Kathar’ların İzinde Toulouse’dan Albi’ye
Kathar’ların İzinde Toulouse’dan Albi’ye
Türk Hava Yollarının haftanın üç günü İstanbul’dan direkt uçtuğu, Orta Pirene bölgesinin merkezi Toulouse şehri, çeşitli şehirlerine gitmeye aşina olduğum Fransa toprakları içinde, sebebini net açıklayamasam da uçağın her tekerleği yere değdiğinde beni en çok heyecanlandıran şehirdir.
Kimisi için, bölgede turlarımızda gezilen Airbus fabrikası heyecan verirken bazıları içinde benim gibi bölgenin ortaçağdaki engizisyon dönemi detayları heyecan vericidir.
Dinler tarihi konusundaki araştırmalarımı çeşitli tarikatlar ve öğretiler üzerine yaptığım incelemelerle zenginleştirmeye başladığımda karşıma ilk çıkan konulardan biri olan Katharizm’in merkezinin bu bölge olması da sanırım bu heyecanım konusunda önemli bir rol oynamakta.
Yunanca saf, temiz ve arınmış anlamına gelen “Katharos” kelimesinden ortaya çıkan adıyla Hristiyanlığa değişik bir bakış açısı getirmiş Katharizm’in 13. yüzyılda Toulouse’a yaklaşık bir saatlik mesafede, Albi bölgesinde ortaya çıktığını ve Batı Avrupa’yı oldukça etkileyen bir topluluk ve öğretiler bütünü olduğunu birçoğumuz muhtemelen duymamışızdır bile.
Kendilerini Hıristiyan olarak tanımlamalarına rağmen Hıristiyanlığın sapkın olarak kabul ettiği bu düşünce ve inanç sisteminin izini sürdüğümüzde ise çıkan yol haritası bizi bir hayli şaşırtır..
Hikayenin en başındaki temel taş, Zerdüşt adlı bir peygamberin görüşlerini nesiller boyu yansıtan, gelmiş geçmiş en önemli düalist din olan Zerdüştlüktür.

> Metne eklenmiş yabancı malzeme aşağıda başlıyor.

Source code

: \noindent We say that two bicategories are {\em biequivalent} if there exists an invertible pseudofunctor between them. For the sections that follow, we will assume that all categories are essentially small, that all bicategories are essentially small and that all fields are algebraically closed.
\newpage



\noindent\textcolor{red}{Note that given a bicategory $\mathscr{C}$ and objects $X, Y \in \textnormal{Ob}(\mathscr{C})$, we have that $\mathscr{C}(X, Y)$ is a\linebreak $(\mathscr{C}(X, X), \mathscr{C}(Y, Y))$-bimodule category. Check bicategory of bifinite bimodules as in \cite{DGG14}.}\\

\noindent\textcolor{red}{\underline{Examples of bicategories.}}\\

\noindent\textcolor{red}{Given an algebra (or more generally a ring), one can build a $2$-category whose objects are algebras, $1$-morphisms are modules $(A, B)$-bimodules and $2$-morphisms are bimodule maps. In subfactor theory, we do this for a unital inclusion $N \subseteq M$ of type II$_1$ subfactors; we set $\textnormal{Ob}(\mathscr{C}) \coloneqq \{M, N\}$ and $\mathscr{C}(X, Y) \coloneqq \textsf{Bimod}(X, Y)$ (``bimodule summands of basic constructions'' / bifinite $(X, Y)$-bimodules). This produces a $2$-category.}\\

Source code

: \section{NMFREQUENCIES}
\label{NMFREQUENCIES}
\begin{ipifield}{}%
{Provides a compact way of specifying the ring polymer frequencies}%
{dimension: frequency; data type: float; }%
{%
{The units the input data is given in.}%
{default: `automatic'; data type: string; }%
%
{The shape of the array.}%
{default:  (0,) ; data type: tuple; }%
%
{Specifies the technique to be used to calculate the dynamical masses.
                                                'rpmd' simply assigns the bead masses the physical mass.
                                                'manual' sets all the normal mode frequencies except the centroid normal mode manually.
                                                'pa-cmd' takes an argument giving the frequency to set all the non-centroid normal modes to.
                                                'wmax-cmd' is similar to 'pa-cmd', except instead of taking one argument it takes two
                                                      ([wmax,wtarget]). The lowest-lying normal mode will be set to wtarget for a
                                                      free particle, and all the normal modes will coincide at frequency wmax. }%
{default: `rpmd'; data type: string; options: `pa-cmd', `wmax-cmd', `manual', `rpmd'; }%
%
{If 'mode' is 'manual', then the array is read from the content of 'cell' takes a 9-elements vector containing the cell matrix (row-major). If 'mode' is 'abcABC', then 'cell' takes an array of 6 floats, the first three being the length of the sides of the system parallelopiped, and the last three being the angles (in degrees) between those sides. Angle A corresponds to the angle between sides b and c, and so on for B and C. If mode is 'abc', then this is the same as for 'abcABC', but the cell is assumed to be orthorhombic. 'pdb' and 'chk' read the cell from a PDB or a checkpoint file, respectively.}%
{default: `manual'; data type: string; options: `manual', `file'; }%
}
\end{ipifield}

Milattan önce 1500’lerde İran’da ortaya çıkan bu din, iyi tanrı Ahura Mazda ve kötü tanrı Ehrimen’in dünyayı yönettiğine inanır ve paralel inanç çizgisindeki Maniheizm akımına da öncü olur. Genel hatlarıyla iyi tanrının ruhumuzu, kötü tanrının ise bedenimizi yarattığına inanan ve insanın iyi ruhla kötü bedenin savaş alanı olduğunu savunan bu iki akım, Anadolu gelenekleri ile harmanlanınca Roma imparatorluğu içinde de oldukça yaygın bir yer bulur.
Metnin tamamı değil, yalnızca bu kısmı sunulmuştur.